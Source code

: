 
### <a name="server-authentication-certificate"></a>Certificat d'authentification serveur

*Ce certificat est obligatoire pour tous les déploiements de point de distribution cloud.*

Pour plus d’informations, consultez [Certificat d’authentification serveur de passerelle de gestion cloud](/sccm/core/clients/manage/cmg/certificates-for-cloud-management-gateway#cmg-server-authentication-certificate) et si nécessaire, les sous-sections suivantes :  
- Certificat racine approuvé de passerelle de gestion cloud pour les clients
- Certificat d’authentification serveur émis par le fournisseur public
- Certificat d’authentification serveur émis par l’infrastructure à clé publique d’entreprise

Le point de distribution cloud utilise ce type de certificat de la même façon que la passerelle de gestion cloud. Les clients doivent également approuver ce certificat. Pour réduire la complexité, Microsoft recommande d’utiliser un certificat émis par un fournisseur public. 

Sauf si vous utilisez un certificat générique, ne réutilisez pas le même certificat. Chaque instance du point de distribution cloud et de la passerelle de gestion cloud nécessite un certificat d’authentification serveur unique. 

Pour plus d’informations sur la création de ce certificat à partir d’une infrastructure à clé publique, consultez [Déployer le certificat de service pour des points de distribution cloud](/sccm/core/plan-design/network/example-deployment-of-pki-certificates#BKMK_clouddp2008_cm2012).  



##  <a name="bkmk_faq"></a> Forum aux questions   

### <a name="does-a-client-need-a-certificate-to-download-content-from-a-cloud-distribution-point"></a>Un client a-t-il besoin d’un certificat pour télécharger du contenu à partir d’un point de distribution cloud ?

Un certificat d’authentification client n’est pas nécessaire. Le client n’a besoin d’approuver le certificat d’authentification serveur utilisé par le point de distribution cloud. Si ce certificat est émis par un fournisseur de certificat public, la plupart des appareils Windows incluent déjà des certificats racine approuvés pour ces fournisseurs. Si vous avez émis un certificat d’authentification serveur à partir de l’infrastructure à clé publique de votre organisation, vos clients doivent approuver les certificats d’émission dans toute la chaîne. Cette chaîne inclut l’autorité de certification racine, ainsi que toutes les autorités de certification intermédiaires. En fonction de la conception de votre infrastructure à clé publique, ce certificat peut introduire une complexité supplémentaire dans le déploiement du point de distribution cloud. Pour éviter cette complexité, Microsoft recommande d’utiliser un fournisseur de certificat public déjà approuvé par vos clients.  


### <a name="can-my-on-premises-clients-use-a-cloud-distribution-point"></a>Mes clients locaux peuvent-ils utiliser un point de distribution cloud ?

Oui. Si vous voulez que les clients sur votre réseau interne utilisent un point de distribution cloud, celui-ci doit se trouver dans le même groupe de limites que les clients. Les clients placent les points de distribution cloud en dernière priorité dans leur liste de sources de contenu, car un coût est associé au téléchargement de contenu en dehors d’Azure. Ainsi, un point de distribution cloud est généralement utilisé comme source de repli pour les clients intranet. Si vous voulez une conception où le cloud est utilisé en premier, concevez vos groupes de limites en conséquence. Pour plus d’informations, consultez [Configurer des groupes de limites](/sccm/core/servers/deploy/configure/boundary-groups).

→ **What you have to do**:
In the records above, find the lines containing "authentication" and copy them.

→ **Completed task**:
### <a name="server-authentication-certificate"></a>Certificat d'authentification serveur
Pour plus d’informations, consultez [Certificat d’authentification serveur de passerelle de gestion cloud](/sccm/core/clients/manage/cmg/certificates-for-cloud-management-gateway#cmg-server-authentication-certificate) et si nécessaire, les sous-sections suivantes :  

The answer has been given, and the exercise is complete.